Task details: Here are the records. Write out exactly the lines between the one holding "imports absolutely necessary" and the one holding "- Minimal set of dependencies.", inclusive.

Record set:
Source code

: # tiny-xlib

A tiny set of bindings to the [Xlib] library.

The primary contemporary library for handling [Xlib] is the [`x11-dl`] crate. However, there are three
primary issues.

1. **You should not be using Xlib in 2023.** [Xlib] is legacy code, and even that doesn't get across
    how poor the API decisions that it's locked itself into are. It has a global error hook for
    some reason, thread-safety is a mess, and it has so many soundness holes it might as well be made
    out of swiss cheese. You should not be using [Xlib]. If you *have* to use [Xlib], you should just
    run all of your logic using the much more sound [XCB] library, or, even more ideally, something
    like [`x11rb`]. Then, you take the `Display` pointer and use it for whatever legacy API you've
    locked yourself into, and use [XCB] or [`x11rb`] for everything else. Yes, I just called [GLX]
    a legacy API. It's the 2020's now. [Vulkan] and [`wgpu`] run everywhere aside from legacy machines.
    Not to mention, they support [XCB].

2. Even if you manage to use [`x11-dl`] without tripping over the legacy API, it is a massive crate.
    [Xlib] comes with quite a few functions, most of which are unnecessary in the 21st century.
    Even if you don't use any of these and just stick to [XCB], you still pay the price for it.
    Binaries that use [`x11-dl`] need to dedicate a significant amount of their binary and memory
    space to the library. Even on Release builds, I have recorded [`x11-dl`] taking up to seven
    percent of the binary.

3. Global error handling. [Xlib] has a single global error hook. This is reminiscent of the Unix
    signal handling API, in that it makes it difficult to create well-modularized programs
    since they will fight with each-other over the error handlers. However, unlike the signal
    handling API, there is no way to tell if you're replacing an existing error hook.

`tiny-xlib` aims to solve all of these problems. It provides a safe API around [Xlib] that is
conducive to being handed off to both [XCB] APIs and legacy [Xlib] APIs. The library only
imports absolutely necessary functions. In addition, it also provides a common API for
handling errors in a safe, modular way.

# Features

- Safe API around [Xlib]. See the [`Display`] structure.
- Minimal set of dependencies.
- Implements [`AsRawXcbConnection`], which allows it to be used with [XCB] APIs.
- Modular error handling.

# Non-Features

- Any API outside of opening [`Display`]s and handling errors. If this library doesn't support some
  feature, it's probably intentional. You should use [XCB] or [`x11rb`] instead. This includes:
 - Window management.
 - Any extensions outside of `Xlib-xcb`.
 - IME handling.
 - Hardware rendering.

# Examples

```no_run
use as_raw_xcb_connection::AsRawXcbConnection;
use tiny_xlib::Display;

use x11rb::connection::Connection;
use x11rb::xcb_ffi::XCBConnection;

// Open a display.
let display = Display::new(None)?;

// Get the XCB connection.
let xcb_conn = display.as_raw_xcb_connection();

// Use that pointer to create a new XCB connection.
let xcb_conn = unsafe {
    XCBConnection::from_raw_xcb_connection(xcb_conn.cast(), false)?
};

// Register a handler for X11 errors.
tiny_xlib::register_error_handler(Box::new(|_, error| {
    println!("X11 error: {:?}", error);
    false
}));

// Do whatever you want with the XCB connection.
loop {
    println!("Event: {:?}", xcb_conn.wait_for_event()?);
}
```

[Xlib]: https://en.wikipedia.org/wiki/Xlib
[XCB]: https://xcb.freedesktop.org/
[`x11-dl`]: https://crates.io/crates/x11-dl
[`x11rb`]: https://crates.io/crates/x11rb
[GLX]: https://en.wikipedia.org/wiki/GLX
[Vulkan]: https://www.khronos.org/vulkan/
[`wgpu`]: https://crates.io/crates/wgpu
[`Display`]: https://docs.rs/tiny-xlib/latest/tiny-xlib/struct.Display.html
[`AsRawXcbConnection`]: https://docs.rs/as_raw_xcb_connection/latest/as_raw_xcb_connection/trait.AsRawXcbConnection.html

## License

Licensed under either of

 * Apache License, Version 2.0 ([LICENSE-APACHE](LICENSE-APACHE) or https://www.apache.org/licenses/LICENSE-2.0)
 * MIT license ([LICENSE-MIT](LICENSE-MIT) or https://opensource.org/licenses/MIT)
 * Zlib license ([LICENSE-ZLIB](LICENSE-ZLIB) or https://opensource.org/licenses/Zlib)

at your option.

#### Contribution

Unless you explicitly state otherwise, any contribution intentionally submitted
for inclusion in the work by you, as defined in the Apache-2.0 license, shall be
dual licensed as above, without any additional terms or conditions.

Solution for this problem:
imports absolutely necessary functions. In addition, it also provides a common API for
handling errors in a safe, modular way.

# Features

- Safe API around [Xlib]. See the [`Display`] structure.
- Minimal set of dependencies.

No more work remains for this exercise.